EXERCISE AIM
Below are the records; count how many of their lines carry "string" and give only the number.

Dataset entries
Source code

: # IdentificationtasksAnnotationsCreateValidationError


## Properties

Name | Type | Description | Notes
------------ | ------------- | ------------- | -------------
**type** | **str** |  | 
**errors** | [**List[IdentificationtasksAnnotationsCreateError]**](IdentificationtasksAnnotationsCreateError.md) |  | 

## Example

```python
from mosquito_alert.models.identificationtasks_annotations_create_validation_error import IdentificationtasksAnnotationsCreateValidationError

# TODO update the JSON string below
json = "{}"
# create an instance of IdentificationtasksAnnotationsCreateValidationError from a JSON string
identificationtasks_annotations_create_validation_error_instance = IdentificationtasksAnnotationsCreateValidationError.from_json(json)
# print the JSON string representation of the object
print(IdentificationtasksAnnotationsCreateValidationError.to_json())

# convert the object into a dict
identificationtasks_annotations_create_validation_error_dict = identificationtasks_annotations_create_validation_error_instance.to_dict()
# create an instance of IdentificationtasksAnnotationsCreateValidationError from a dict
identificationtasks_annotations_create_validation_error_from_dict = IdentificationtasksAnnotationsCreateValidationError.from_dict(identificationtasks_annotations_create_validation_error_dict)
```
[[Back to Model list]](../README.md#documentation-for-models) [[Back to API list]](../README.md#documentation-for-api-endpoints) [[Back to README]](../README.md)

* * *

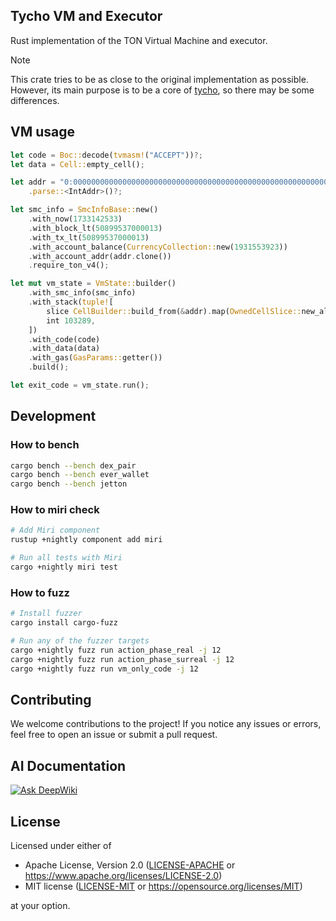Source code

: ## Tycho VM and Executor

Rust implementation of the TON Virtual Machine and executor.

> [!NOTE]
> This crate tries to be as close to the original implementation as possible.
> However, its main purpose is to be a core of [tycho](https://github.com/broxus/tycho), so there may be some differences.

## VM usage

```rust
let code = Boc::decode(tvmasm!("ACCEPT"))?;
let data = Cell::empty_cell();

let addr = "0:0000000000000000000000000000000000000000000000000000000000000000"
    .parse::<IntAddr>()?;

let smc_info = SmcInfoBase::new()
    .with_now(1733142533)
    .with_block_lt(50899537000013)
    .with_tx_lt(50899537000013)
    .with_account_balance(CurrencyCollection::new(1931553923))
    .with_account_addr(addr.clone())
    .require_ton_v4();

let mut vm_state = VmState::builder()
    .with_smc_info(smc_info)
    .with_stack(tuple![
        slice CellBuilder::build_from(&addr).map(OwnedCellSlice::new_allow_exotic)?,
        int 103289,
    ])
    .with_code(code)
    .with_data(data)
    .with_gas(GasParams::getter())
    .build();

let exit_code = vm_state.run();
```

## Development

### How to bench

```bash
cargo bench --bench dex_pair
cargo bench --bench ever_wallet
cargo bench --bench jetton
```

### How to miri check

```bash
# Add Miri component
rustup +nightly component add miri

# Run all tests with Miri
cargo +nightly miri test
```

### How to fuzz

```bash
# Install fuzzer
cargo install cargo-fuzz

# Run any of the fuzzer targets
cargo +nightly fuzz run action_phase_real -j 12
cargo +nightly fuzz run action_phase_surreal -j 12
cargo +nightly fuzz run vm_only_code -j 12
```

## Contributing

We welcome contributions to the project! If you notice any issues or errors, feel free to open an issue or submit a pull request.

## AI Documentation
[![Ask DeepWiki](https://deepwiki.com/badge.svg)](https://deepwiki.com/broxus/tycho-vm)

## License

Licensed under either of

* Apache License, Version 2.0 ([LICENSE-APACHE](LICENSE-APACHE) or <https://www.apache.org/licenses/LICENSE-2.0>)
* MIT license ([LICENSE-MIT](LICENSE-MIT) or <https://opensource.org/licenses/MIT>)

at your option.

...

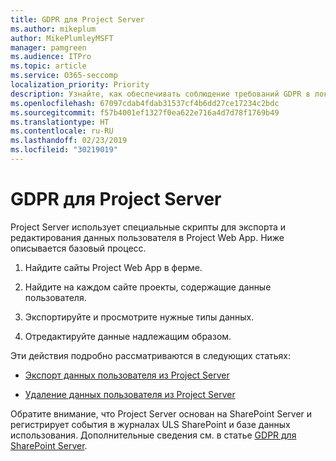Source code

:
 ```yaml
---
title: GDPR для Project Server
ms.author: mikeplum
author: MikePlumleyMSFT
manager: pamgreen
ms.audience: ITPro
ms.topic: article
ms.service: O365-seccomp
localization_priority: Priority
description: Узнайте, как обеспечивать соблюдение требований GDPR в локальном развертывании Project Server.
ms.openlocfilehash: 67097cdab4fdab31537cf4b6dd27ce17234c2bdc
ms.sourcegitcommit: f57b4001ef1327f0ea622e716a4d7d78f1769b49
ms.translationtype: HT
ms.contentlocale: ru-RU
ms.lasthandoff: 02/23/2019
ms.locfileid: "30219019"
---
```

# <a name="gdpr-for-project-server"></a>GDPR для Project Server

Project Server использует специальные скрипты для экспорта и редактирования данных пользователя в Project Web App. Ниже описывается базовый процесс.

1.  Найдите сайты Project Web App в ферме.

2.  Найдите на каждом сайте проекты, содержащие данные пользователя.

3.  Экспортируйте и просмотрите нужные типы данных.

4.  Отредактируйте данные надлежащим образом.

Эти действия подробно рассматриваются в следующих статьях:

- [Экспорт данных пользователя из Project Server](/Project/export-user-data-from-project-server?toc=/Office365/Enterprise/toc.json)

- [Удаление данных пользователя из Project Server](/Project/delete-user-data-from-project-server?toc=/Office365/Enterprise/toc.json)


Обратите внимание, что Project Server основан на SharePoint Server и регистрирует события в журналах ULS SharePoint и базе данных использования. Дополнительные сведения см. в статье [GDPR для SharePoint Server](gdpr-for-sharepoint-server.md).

ANSWER BELOW
3